New Conjectural Lower Bounds on the Optimal Density of Sphere Packings

Abstract

Sphere packings in high dimensions interest mathematicians and physicists and have direct applications in communications theory. Remarkably, no one has been able to provide exponential improvement on a hundred-year-old lower bound on the maximal packing density due to Minkowski in $d$-dimensional Euclidean space $\mathbb{R}^d$. The asymptotic behavior of this bound is controlled by $2^{-d}$ in high dimensions. Using an optimization procedure that we introduced earlier and a conjecture concerning the existence of disordered sphere packings in $\mathbb{R}^d$, we obtain a conjectural lower bound on the density whose asymptotic behavior is controlled by $2^{-0.77865\ldots \,d}$, thus providing the putative exponential improvement of Minkowski's bound.
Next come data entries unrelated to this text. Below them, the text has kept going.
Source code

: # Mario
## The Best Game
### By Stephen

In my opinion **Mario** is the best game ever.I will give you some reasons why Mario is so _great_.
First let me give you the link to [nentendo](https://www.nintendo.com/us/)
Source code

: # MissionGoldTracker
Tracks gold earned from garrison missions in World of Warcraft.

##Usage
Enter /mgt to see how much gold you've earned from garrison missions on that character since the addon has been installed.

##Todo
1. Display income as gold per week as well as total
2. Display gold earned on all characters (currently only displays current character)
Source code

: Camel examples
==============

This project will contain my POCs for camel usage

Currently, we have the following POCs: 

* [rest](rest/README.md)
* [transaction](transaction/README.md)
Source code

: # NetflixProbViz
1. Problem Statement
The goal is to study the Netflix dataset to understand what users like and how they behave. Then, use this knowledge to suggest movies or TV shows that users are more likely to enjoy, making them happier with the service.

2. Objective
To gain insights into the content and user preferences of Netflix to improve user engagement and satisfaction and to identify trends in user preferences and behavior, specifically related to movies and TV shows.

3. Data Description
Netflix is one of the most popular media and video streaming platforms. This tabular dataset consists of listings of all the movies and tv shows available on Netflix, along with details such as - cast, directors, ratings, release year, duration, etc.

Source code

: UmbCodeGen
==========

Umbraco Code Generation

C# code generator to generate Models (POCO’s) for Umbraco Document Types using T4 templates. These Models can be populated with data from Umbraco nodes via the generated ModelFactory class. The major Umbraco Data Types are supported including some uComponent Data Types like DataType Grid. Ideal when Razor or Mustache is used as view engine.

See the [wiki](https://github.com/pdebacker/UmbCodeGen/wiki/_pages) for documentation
The conjecture states that a hard-core nonnegative tempered distribution is a pair correlation function of a translationally invariant disordered sphere packing in $\mathbb{R}^d$ for asymptotically large $d$ if and only if the Fourier transform of the autocovariance function is nonnegative. The conjecture is supported by two explicit analytically characterized disordered packings, numerical packing constructions in low dimensions, known necessary conditions that have relevance only in very low dimensions, and the fact that we can recover the forms of known rigorous lower bounds. A byproduct of our approach is an asymptotic conjectural lower bound on the average kissing number whose behavior is controlled by $2^{0.22134\ldots \,d}$, which is to be compared to the best known asymptotic lower bound on the individual kissing number of $2^{0.2075\ldots \,d}$. Interestingly, our optimization procedure is precisely the dual of a primal linear program devised by Cohn and Elkies to obtain upper bounds on the density, and hence has implications for linear programming bounds. This connection proves that our density estimate can never exceed the Cohn--Elkies upper bound, regardless of the validity of our conjecture.